Ready to teach your homeschooling students organizational skills?

Giving them their own planner is the perfect way to do just that!

When mine were little, teaching them independent learning skills was a high priority. I began this by getting each child their own homeschool planner to help them learn organizational skills! To help you do this, we’ve developed a beautifully designed youth student homeschool planner! (Looking for a teen student homeschool planner?)

How to Use a Homeschool Planner

This student homeschool planner is free, all you need to do is download the pdf! Here is what I do for my homeschool planning each year!

  • I take my pdf download of the homeschool planner to my local office store. I ask them to print it in full color and 3-hole punch the entire planner.
  • I purchase a transparent cover 3-ring binder and I slip the cover of my planner into the cover of the binder and then fill the binder with my freshly printed homeschool planner!
  • Then I start planning using my Sanity Saver Homeschool Planner. This is where I use, “Keep It Simple Sweetheart!” as my motto. I’ve run the gamut on the different ways to plan and over the last decade, I’ve realized that simplicity rules!
  • Determine your homeschool calendar year. Does your state require 180 schooling days? Do you plan on homeschooling 5 days a week or 4? What holidays will you take off? Will you homeschool year-round?
  • Divide up the content you want to cover into 4 quarters and fit those quarters into your “homeschool calendar.” Make a simple goal for each subject for each quarter.
  • Then… divide the quarters into weeks. Each quarter will be roughly 45 days or 9 weeks. I divide what I want to learn in a quarter into 9 goals, one goal for each week of the quarter.
  • I write those weekly goals down… but wait until the week before to flesh out my weekly plans.
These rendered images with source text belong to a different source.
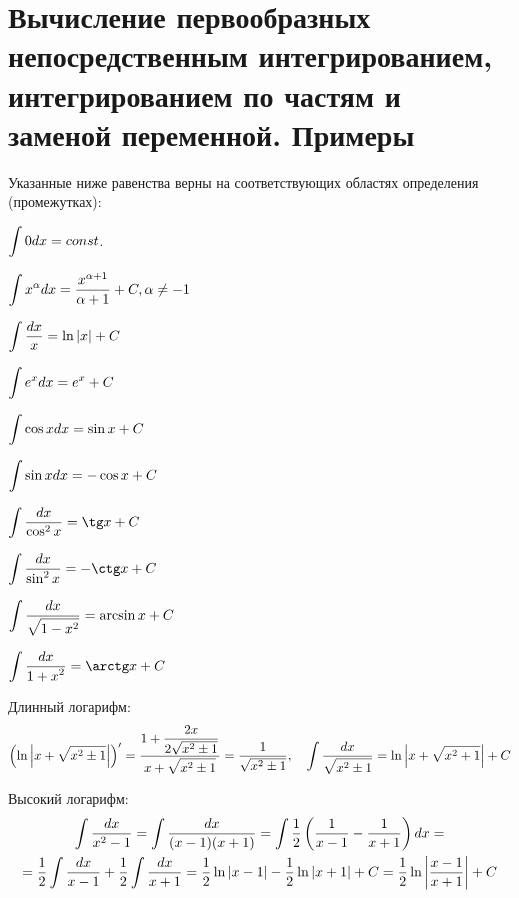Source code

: \section{Вычисление первообразных непосредственным интегрированием, интегрированием по частям и заменой переменной. Примеры}

Указанные ниже равенства верны на соответствующих областях определения (промежутках):

\begin{enumerate}
    \begin{minipage}{.33\textwidth}
        \item $\displaystyle\int 0dx = const$.
        \item $\displaystyle\int x^\alpha dx = \frac{x^{\alpha + 1}}{\alpha + 1} + C, \alpha \ne -1$
        \item $\displaystyle\int\frac{dx}{x} = \ln\left\lvert x\right\rvert + C$
    \end{minipage}
    \begin{minipage}{.33\textwidth}
        \item $\displaystyle\int e^xdx = e^x + C$
        \item $\displaystyle\int\cos xdx = \sin x + C$
        
            $\displaystyle\int\sin xdx = -\cos x + C$
    \end{minipage}
    \begin{minipage}{.33\textwidth}
        \item $\ds\int \frac{dx}{\cos^2x} = \tg x + C$

            $\ds\int \frac{dx}{\sin^2x} = -\ctg x + C$
        \item $\displaystyle\int\frac{\displaystyle dx}{\displaystyle \sqrt{1 - x^2}} = \arcsin x + C$

            $\ds\int\ddfrac{dx}{1 + x^2} = \arctg x + C$
    \end{minipage}
    \item Длинный логарифм:
        \[
            \left(\ln\left\lvert x + \sqrt{x^2 \pm 1}\right\rvert\right)^\prime = \frac{\displaystyle 1 + \frac{2x}{2\sqrt{x^2 \pm 1}}}{\displaystyle x + \sqrt{x^2 \pm 1}} = \frac{1}{\sqrt{x^2 \pm 1}},\quad \int\frac{\displaystyle dx}{\displaystyle \sqrt{x^2 \pm 1}} = \ln\left\lvert x + \sqrt{x^2 + 1}\right\rvert + C
        \]

        Высокий логарифм:
        \begin{multline*}
            \int\frac{dx}{x^2 - 1} = \int\frac{dx}{(x - 1)(x + 1)} = \int\frac{1}{2}\left(\frac{1}{x - 1} - \frac{1}{x + 1}\right)dx =\\ = \frac{1}{2}\int\frac{dx}{x - 1} + \frac{1}{2}\int\frac{dx}{x + 1} = \frac{1}{2}\ln\left\lvert x - 1\right\rvert - \frac{1}{2}\ln\left\lvert x + 1\right\rvert + C = \frac{1}{2}\ln\left\lvert\frac{x - 1}{x + 1}\right\rvert + C
        \end{multline*}
\end{enumerate}

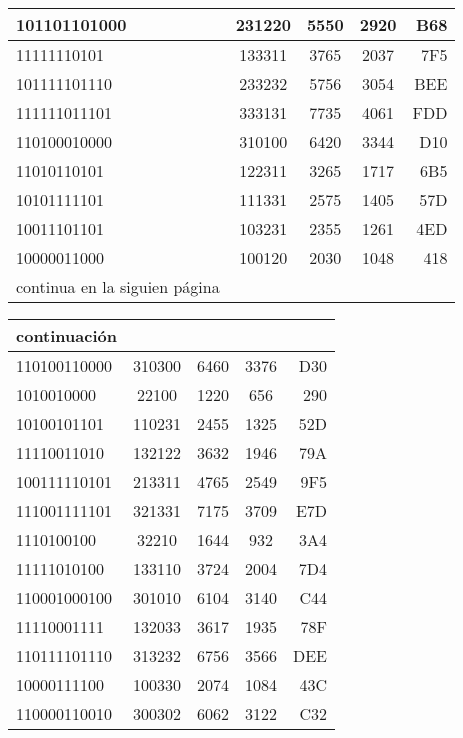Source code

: \documentclass[12pt]{article}
\begin{document}
\begin{center}
\begin{tabular}{||l|c|c|c|r||}
101101101000 & 231220 & 5550 & 2920 & B68 \\ \hline
11111110101 & 133311 & 3765 & 2037 & 7F5 \\ \hline
101111101110 & 233232 & 5756 & 3054 & BEE \\ \hline
111111011101 & 333131 & 7735 & 4061 & FDD \\ \hline
110100010000 & 310100 & 6420 & 3344 & D10 \\ \hline
11010110101 & 122311 & 3265 & 1717 & 6B5 \\ \hline
10101111101 & 111331 & 2575 & 1405 & 57D \\ \hline
10011101101 & 103231 & 2355 & 1261 & 4ED \\ \hline
10000011000 & 100120 & 2030 & 1048 & 418 \\ \hline
continua en la siguien p\'agina \\ \hline

\end{tabular}
\end{center}

\begin{center}
\begin{tabular}{||l|c|c|c|r||}

continuaci\'on \\ \hline
110100110000 & 310300 & 6460 & 3376 & D30 \\ \hline
1010010000 & 22100 & 1220 & 656 & 290 \\ \hline
10100101101 & 110231 & 2455 & 1325 & 52D \\ \hline
11110011010 & 132122 & 3632 & 1946 & 79A \\ \hline
100111110101 & 213311 & 4765 & 2549 & 9F5 \\ \hline
111001111101 & 321331 & 7175 & 3709 & E7D \\ \hline
1110100100 & 32210 & 1644 & 932 & 3A4 \\ \hline
11111010100 & 133110 & 3724 & 2004 & 7D4 \\ \hline
110001000100 & 301010 & 6104 & 3140 & C44 \\ \hline
11110001111 & 132033 & 3617 & 1935 & 78F \\ \hline
110111101110 & 313232 & 6756 & 3566 & DEE \\ \hline
10000111100 & 100330 & 2074 & 1084 & 43C \\ \hline
110000110010 & 300302 & 6062 & 3122 & C32 \\ \hline

\end{tabular}
\end{center}
\end{document}
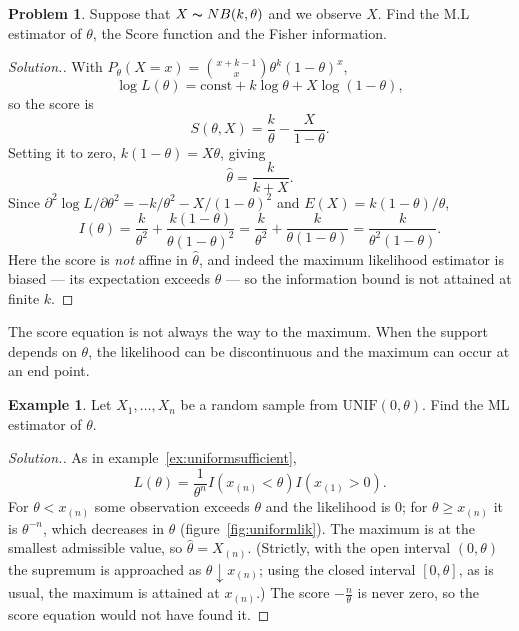 \documentclass[12pt,a4paper]{report}
\theoremstyle{definition}
\newtheorem{exa}[thm]{Example}
\newtheorem{problemx}{Problem}[section]
\newenvironment{problem}{\begin{problemx}}{\end{problemx}}
\newenvironment{solution}
  {\renewcommand{\qedsymbol}{}\begin{proof}[\textit{Solution}.]}
  {\end{proof}}
\begin{document}
\begin{problem}
Suppose that $X\thicksim NB(k,\theta)$ and we observe $X$. Find the M.L estimator of $\theta$, the Score function and the Fisher information.
\end{problem}

\begin{solution}
With $P_{\theta}(X=x)=\binom{x+k-1}{x}\theta^{k}(1-\theta)^{x}$,
\[\log L(\theta) = \text{const} + k\log\theta + X\log(1-\theta),\]
so the score is
\[S(\theta,X) = \frac{k}{\theta} - \frac{X}{1-\theta} .\]
Setting it to zero, $k(1-\theta)=X\theta$, giving
\[\widehat{\theta} = \frac{k}{k+X}.\]
Since $\partial^{2}\log L/\partial\theta^{2} = -k/\theta^{2} - X/(1-\theta)^{2}$
and $E(X)=k(1-\theta)/\theta$,
\[I(\theta) = \frac{k}{\theta^{2}} + \frac{k(1-\theta)}{\theta(1-\theta)^{2}}
= \frac{k}{\theta^{2}} + \frac{k}{\theta(1-\theta)}
= \frac{k}{\theta^{2}(1-\theta)} .\]
Here the score is \emph{not} affine in $\widehat{\theta}$, and indeed the
maximum likelihood estimator is biased --- its expectation exceeds $\theta$ ---
so the information bound is not attained at finite $k$.
\end{solution}

The score equation is not always the way to the maximum. When the support depends
on $\theta$, the likelihood can be discontinuous and the maximum can occur at an
end point.

\begin{exa}
\label{ex:uniformmle}
Let $X_1, \dots, X_n$ be a random sample from $\text{UNIF}(0, \theta)$. Find the ML
estimator of $\theta$.
\end{exa}

\begin{solution}
As in example~\ref{ex:uniformsufficient},
\[L(\theta) = \frac{1}{\theta^n}I\left(x_{(n)}<\theta\right)I\left(x_{(1)}>0\right).\]
For $\theta<x_{(n)}$ some observation exceeds $\theta$ and the likelihood is $0$;
for $\theta\ge x_{(n)}$ it is $\theta^{-n}$, which decreases in $\theta$
(figure~\ref{fig:uniformlik}). The maximum is at the smallest admissible value, so
$\hat\theta = X_{(n)}$. (Strictly, with the open interval $(0, \theta)$ the supremum is
approached as $\theta\downarrow x_{(n)}$; using the closed interval $[0, \theta]$, as is
usual, the maximum is attained at $x_{(n)}$.) The score $-\frac n\theta$ is never zero,
so the score equation would not have found it.
\end{solution}
\end{document}
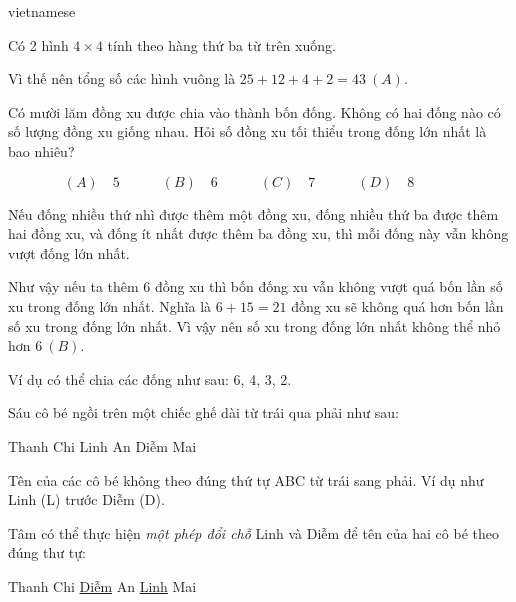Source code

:\documentclass{article}
\begin{document}
\begin{otherlanguage*}{vietnamese}
\begin{soln}
    Có 2 hình $4\times 4$ tính theo hàng thứ ba từ trên xuống.

    Vì thế nên tổng số các hình vuông là $25 + 12 + 4 + 2 = \boxed{43\ (A)}.$
\end{soln}

\bigbreak

\begin{problem*}[PI-2024-C-P18]
    \label{problem:pi-2024-c-p18}

    Có mười lăm đồng xu được chia vào thành bốn đống. Không có hai đống nào có số lượng đồng xu giống nhau.
    Hỏi số đồng xu tối thiểu trong đống lớn nhất là bao nhiêu?

    \[
        (A) \quad 5 \qquad \quad
        (B) \quad 6 \qquad \quad
        (C) \quad 7 \qquad \quad
        (D) \quad 8 \qquad \quad
    \]
\end{problem*}

\begin{soln}
    Nếu đống nhiều thứ nhì được thêm một đồng xu, đống nhiều thứ ba được thêm hai đồng xu,
    và đống ít nhất được thêm ba đồng xu, thì mỗi đống này vẫn không vượt đống lớn nhất.

    Như vậy nếu ta thêm 6 đồng xu thì bốn đống xu vẫn không vượt quá bốn lần số xu trong đống lớn nhất.
    Nghĩa là $6+15=21$ đồng xu sẽ không quá hơn bốn lần số xu trong đống lớn nhất.
    Vì vậy nên số xu trong đống lớn nhất không thể nhỏ hơn $\boxed{6\ (B).}$

    Ví dụ có thể chia các đống như sau: 6, 4, 3, 2.
\end{soln}

\bigbreak

\begin{problem*}[PI-2024-C-P19]
    \label{problem:pi-2024-c-p19}

    Sáu cô bé ngồi trên một chiếc ghế dài từ trái qua phải như sau:
    \begin{center}
        Thanh \quad Chi \quad Linh \quad An \quad Diễm \quad Mai
    \end{center}

    Tên của các cô bé không theo đúng thứ tự ABC từ trái sang phải. Ví dụ như Linh (L) trước Diễm (D).

    Tâm có thể thực hiện \textit{một phép đổi chỗ} Linh và Diễm để tên của hai cô bé theo đúng thư tự:
    \begin{center}
        Thanh \quad Chi \quad \underline{Diễm} \quad An \quad \underline{Linh} \quad Mai
    \end{center}


\end{problem*}
\end{otherlanguage*}
\end{document}
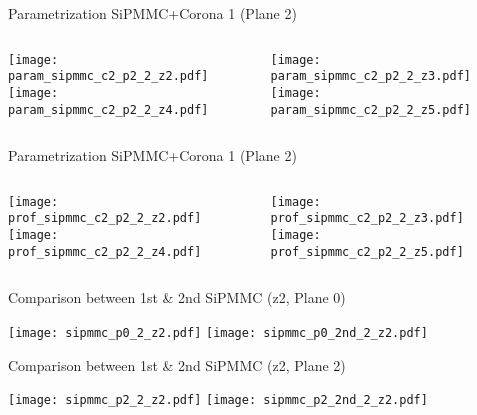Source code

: \documentclass{beamer}
\begin{document}
\begin{frame}{Parametrization SiPMMC+Corona 1 (Plane 2)}
	\begin{columns}[onlytextwidth]
		\begin{column}{0.5\textwidth}
			\texttt{[image: param\_sipmmc\_c2\_p2\_2\_z2.pdf]} \\
			\texttt{[image: param\_sipmmc\_c2\_p2\_2\_z4.pdf]}
		 \end{column}
		 \begin{column}{0.5\textwidth}
			\texttt{[image: param\_sipmmc\_c2\_p2\_2\_z3.pdf]} \\
			\texttt{[image: param\_sipmmc\_c2\_p2\_2\_z5.pdf]}
		 \end{column}
 \end{columns}
\end{frame}

\begin{frame}{Parametrization SiPMMC+Corona 1 (Plane 2)}
	\begin{columns}[onlytextwidth]
		\begin{column}{0.5\textwidth}
			\texttt{[image: prof\_sipmmc\_c2\_p2\_2\_z2.pdf]} \\
			\texttt{[image: prof\_sipmmc\_c2\_p2\_2\_z4.pdf]}
		 \end{column}
		 \begin{column}{0.5\textwidth}
			\texttt{[image: prof\_sipmmc\_c2\_p2\_2\_z3.pdf]} \\
			\texttt{[image: prof\_sipmmc\_c2\_p2\_2\_z5.pdf]}
		 \end{column}
 \end{columns}
\end{frame}

\begin{frame}{Comparison between 1st \& 2nd SiPMMC (z2, Plane 0)}
\begin{adjustwidth}{-1.5em}{-1.5em}
	\texttt{[image: sipmmc\_p0\_2\_z2.pdf]}
	\texttt{[image: sipmmc\_p0\_2nd\_2\_z2.pdf]}
\end{adjustwidth}
\end{frame}

\begin{frame}{Comparison between 1st \& 2nd SiPMMC (z2, Plane 2)}
\begin{adjustwidth}{-1.5em}{-1.5em}
	\texttt{[image: sipmmc\_p2\_2\_z2.pdf]}
	\texttt{[image: sipmmc\_p2\_2nd\_2\_z2.pdf]}
\end{adjustwidth}
\end{frame}
\end{document}
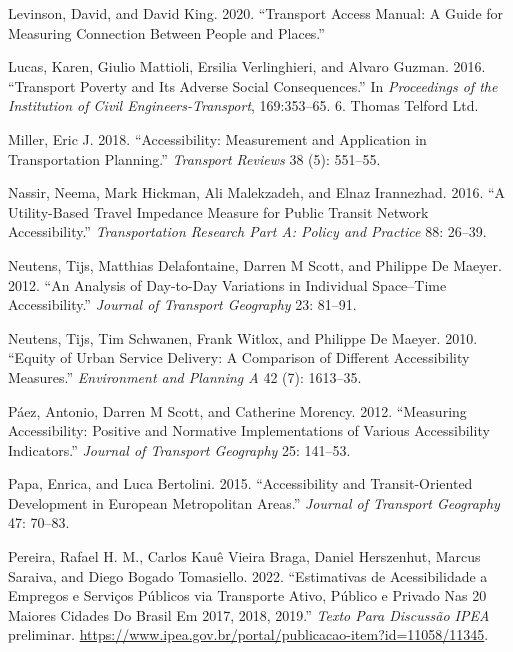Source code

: \documentclass[
  letterpaper,
  DIV=11,
  numbers=noendperiod]{scrreprt}
\newlength{\cslhangindent}
\newlength{\cslentryspacingunit} %
\newenvironment{CSLReferences}[2] %
 {%
  \setlength{\parindent}{0pt}
  \ifodd #1
  \let\oldpar\par
  \def\par{\hangindent=\cslhangindent\oldpar}
  \fi
  \setlength{\parskip}{#2\cslentryspacingunit}
 }%
 {}
\begin{document}
\begin{CSLReferences}{1}{0}
\leavevmode{}%
Levinson, David, and David King. 2020. {``Transport Access Manual: A
Guide for Measuring Connection Between People and Places.''}

\leavevmode{}%
Lucas, Karen, Giulio Mattioli, Ersilia Verlinghieri, and Alvaro Guzman.
2016. {``Transport Poverty and Its Adverse Social Consequences.''} In
\emph{Proceedings of the Institution of Civil Engineers-Transport},
169:353--65. 6. Thomas Telford Ltd.

\leavevmode{}%
Miller, Eric J. 2018. {``Accessibility: Measurement and Application in
Transportation Planning.''} \emph{Transport Reviews} 38 (5): 551--55.

\leavevmode{}%
Nassir, Neema, Mark Hickman, Ali Malekzadeh, and Elnaz Irannezhad. 2016.
{``A Utility-Based Travel Impedance Measure for Public Transit Network
Accessibility.''} \emph{Transportation Research Part A: Policy and
Practice} 88: 26--39.

\leavevmode{}%
Neutens, Tijs, Matthias Delafontaine, Darren M Scott, and Philippe De
Maeyer. 2012. {``An Analysis of Day-to-Day Variations in Individual
Space--Time Accessibility.''} \emph{Journal of Transport Geography} 23:
81--91.

\leavevmode{}%
Neutens, Tijs, Tim Schwanen, Frank Witlox, and Philippe De Maeyer. 2010.
{``Equity of Urban Service Delivery: A Comparison of Different
Accessibility Measures.''} \emph{Environment and Planning A} 42 (7):
1613--35.

\leavevmode{}%
Páez, Antonio, Darren M Scott, and Catherine Morency. 2012. {``Measuring
Accessibility: Positive and Normative Implementations of Various
Accessibility Indicators.''} \emph{Journal of Transport Geography} 25:
141--53.

\leavevmode{}%
Papa, Enrica, and Luca Bertolini. 2015. {``Accessibility and
Transit-Oriented Development in European Metropolitan Areas.''}
\emph{Journal of Transport Geography} 47: 70--83.

\leavevmode{}%
Pereira, Rafael H. M., Carlos Kauê Vieira Braga, Daniel Herszenhut,
Marcus Saraiva, and Diego Bogado Tomasiello. 2022. {``Estimativas de
Acessibilidade a Empregos e Serviços Públicos via Transporte Ativo,
Público e Privado Nas 20 Maiores Cidades Do Brasil Em 2017, 2018,
2019.''} \emph{Texto Para Discuss{ã}o IPEA} preliminar.
\url{https://www.ipea.gov.br/portal/publicacao-item?id=11058/11345}.


\end{CSLReferences}
\end{document}
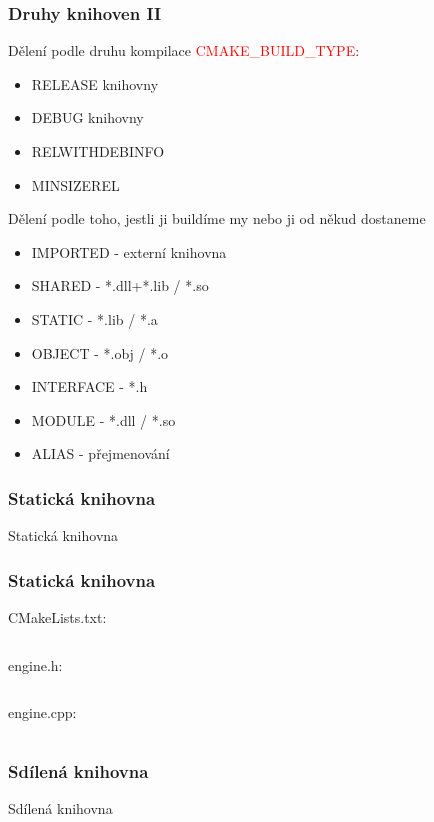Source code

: \begin{frame}[fragile]
\frametitle{Druhy knihoven II}
Dělení podle druhu kompilace \textcolor{red}{CMAKE\_BUILD\_TYPE}:
	\begin{itemize}
	\item RELEASE knihovny
  \item DEBUG knihovny
  \item RELWITHDEBINFO
  \item MINSIZEREL
	\end{itemize}
Dělení podle toho, jestli ji buildíme my nebo ji od někud dostaneme
  \begin{itemize}
  \item IMPORTED - externí knihovna
  \item SHARED - *.dll+*.lib / *.so
  \item STATIC - *.lib / *.a
  \item OBJECT - *.obj / *.o
  \item INTERFACE - *.h
  \item MODULE - *.dll / *.so
  \item ALIAS - přejmenování
  \end{itemize}
\end{frame}

\begin{frame}
\frametitle{Statická knihovna}
\begin{center}
\Huge {\color{white}Statická knihovna}
\end{center}
\end{frame}

\begin{frame}[fragile]
\frametitle{Statická knihovna}
CMakeLists.txt:
{\scriptsize\inputminted[frame=lines]{cmake}{../examples/05-StaticLibrary/CMakeLists.txt}}
engine.h:
{\scriptsize\inputminted[frame=lines]{c++}{../examples/05-StaticLibrary/engine.h}}
engine.cpp:
{\scriptsize\inputminted[frame=lines]{c++}{../examples/05-StaticLibrary/engine.cpp}}
\end{frame}

\begin{frame}
\frametitle{Sdílená knihovna}
\begin{center}
\Huge {\color{white}Sdílená knihovna}
\end{center}
\end{frame}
WHY? because with kids and mom and dad and life… things happen and your weekly plans will sometimes crumble into chaos. Keeping it simple and only planning one week in advance enables you to make a weekly plan that will be subject to less “erasures.”
  • Once I have my weekly plan I share it with my kids. If they are older they can write it in their own planners or sometimes I’ll create a “check-sheet” for them for the week.